Saved data entries:
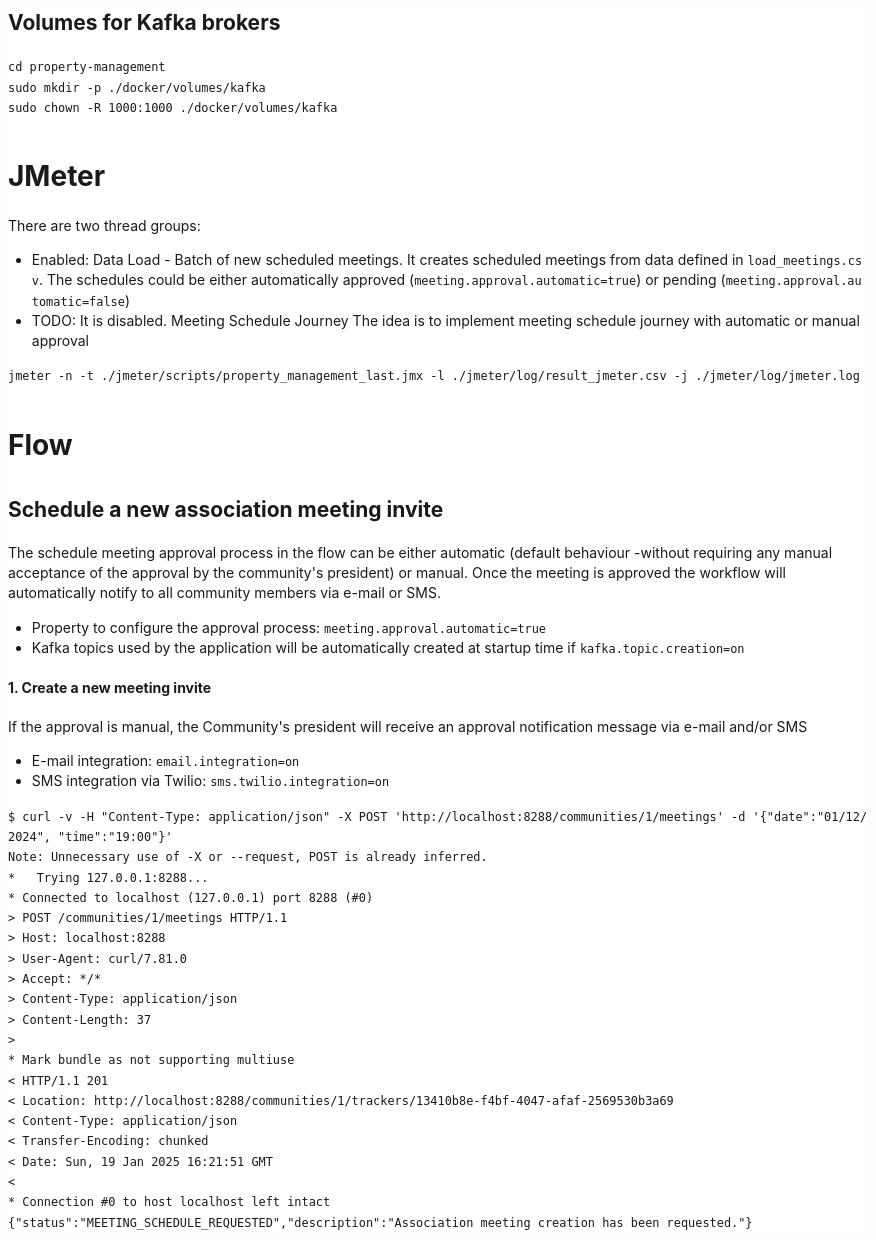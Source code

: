 ## Volumes for Kafka brokers
```
cd property-management
sudo mkdir -p ./docker/volumes/kafka
sudo chown -R 1000:1000 ./docker/volumes/kafka
```

# JMeter
There are two thread groups:
* Enabled: Data Load - Batch of new scheduled meetings. 
  It creates scheduled meetings from data defined in `load_meetings.csv`.
  The schedules could be either automatically approved (`meeting.approval.automatic=true`) or pending (`meeting.approval.automatic=false`)
* TODO: It is disabled. Meeting Schedule Journey The idea is to implement meeting schedule journey with automatic or manual approval
```
jmeter -n -t ./jmeter/scripts/property_management_last.jmx -l ./jmeter/log/result_jmeter.csv -j ./jmeter/log/jmeter.log
```

# Flow
## Schedule a new association meeting invite
The schedule meeting approval process in the flow can be either automatic (default behaviour -without requiring 
any manual acceptance of the approval by the community's president) or manual.
Once the meeting is approved the workflow will automatically notify to all community members via e-mail or SMS.
* Property to configure the approval process: `meeting.approval.automatic=true`
* Kafka topics used by the application will be automatically created at startup time if `kafka.topic.creation=on`

#### 1. Create a new meeting invite
If the approval is manual, the Community's president will receive an approval notification message via e-mail and/or SMS
* E-mail integration: `email.integration=on`
* SMS integration via Twilio: `sms.twilio.integration=on`
``` 
$ curl -v -H "Content-Type: application/json" -X POST 'http://localhost:8288/communities/1/meetings' -d '{"date":"01/12/2024", "time":"19:00"}'
Note: Unnecessary use of -X or --request, POST is already inferred.
*   Trying 127.0.0.1:8288...
* Connected to localhost (127.0.0.1) port 8288 (#0)
> POST /communities/1/meetings HTTP/1.1
> Host: localhost:8288
> User-Agent: curl/7.81.0
> Accept: */*
> Content-Type: application/json
> Content-Length: 37
> 
* Mark bundle as not supporting multiuse
< HTTP/1.1 201 
< Location: http://localhost:8288/communities/1/trackers/13410b8e-f4bf-4047-afaf-2569530b3a69
< Content-Type: application/json
< Transfer-Encoding: chunked
< Date: Sun, 19 Jan 2025 16:21:51 GMT
< 
* Connection #0 to host localhost left intact
{"status":"MEETING_SCHEDULE_REQUESTED","description":"Association meeting creation has been requested."}
```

What the exercise asks:
Go through the data and return each line where the word "meetings" appears.

Response for this exercise:
* Enabled: Data Load - Batch of new scheduled meetings. 
  It creates scheduled meetings from data defined in `load_meetings.csv`.
$ curl -v -H "Content-Type: application/json" -X POST 'http://localhost:8288/communities/1/meetings' -d '{"date":"01/12/2024", "time":"19:00"}'
> POST /communities/1/meetings HTTP/1.1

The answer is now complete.